» **Assignment**
Line count for the string "ასკანერებს": state how many lines in the records below hold it, giving only the number.

╭──

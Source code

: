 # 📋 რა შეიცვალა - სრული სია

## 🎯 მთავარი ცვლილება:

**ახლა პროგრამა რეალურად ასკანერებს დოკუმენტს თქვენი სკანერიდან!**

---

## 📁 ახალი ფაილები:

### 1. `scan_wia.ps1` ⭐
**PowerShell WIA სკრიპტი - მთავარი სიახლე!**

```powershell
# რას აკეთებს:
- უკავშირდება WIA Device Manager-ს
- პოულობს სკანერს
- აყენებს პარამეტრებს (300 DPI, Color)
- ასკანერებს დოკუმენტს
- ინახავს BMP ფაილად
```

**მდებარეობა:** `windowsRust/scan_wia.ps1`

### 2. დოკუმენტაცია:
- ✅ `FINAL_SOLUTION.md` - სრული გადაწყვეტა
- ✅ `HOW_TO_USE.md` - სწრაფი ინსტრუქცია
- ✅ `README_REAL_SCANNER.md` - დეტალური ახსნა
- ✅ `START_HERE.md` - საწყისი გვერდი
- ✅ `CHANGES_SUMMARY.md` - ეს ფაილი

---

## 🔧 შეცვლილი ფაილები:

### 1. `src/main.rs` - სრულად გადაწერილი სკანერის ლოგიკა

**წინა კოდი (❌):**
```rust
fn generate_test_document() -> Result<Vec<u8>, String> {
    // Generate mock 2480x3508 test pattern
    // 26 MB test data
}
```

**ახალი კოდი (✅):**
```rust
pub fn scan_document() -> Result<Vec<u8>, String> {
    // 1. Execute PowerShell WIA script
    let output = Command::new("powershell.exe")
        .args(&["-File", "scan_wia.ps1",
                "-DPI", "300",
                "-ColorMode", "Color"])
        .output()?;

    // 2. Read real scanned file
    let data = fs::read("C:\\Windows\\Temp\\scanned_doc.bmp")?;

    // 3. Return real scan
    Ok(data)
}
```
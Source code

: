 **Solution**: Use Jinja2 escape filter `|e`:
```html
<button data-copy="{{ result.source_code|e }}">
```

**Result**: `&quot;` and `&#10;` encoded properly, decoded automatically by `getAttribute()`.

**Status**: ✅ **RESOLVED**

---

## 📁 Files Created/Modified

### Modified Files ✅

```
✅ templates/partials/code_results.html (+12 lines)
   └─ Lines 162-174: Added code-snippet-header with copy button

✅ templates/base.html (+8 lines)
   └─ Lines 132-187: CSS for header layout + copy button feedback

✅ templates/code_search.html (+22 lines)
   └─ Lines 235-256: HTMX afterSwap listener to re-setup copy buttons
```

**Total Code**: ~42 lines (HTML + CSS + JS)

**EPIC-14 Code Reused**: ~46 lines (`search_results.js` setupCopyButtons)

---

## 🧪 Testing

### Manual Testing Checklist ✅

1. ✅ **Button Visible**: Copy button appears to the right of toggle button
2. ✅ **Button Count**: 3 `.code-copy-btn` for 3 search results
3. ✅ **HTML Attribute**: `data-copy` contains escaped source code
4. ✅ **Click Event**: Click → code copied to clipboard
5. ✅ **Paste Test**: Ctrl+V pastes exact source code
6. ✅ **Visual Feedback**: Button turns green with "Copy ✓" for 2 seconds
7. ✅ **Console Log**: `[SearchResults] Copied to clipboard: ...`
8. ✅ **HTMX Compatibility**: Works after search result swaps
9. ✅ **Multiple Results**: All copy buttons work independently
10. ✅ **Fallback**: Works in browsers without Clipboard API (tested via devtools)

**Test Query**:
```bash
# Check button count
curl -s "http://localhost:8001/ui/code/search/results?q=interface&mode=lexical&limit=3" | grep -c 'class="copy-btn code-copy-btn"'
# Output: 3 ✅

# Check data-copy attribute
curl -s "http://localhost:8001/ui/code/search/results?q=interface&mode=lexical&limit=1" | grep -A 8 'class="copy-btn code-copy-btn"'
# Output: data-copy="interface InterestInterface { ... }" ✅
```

╰──

» **Output of the task**
2